*** Extracted material Section Begins ***
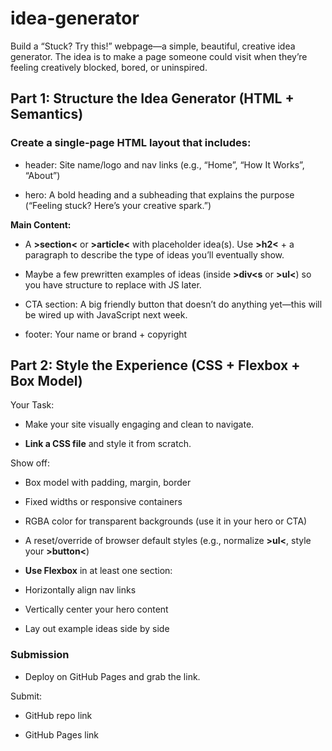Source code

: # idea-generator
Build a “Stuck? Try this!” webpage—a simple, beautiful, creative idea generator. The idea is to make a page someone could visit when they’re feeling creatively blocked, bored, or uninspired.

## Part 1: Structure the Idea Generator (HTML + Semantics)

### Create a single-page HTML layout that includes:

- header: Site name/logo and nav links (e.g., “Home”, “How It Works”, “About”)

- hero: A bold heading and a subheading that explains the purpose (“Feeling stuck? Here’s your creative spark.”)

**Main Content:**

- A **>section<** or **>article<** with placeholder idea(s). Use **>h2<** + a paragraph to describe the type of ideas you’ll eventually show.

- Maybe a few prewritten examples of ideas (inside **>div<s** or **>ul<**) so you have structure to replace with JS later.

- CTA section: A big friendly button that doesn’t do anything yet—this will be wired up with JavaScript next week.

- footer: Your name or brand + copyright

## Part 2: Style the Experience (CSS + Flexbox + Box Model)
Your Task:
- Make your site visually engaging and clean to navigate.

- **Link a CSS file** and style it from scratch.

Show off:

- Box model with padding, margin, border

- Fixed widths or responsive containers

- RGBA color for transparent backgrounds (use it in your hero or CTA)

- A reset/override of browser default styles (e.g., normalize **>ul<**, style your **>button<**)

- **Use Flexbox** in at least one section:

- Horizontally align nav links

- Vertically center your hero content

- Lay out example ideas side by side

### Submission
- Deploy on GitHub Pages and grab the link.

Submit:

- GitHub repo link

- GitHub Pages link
*** Extracted material Section Ends ***
*** Extracted material Section Begins ***
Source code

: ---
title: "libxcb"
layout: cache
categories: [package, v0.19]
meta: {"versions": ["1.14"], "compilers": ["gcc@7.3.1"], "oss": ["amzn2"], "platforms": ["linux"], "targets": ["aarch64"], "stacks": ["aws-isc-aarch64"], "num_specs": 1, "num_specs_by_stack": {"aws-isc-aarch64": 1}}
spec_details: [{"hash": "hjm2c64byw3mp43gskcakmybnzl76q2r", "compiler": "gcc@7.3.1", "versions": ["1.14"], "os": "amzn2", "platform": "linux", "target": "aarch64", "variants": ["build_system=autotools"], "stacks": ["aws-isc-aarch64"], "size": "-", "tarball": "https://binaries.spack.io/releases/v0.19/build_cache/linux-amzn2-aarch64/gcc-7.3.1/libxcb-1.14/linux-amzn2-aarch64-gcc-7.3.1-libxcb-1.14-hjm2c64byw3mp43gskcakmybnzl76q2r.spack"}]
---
*** Extracted material Section Ends ***
■ Directions ■
Say how many lines in the records above hold "Flexbox", and give no other text.

■ Your response ■
2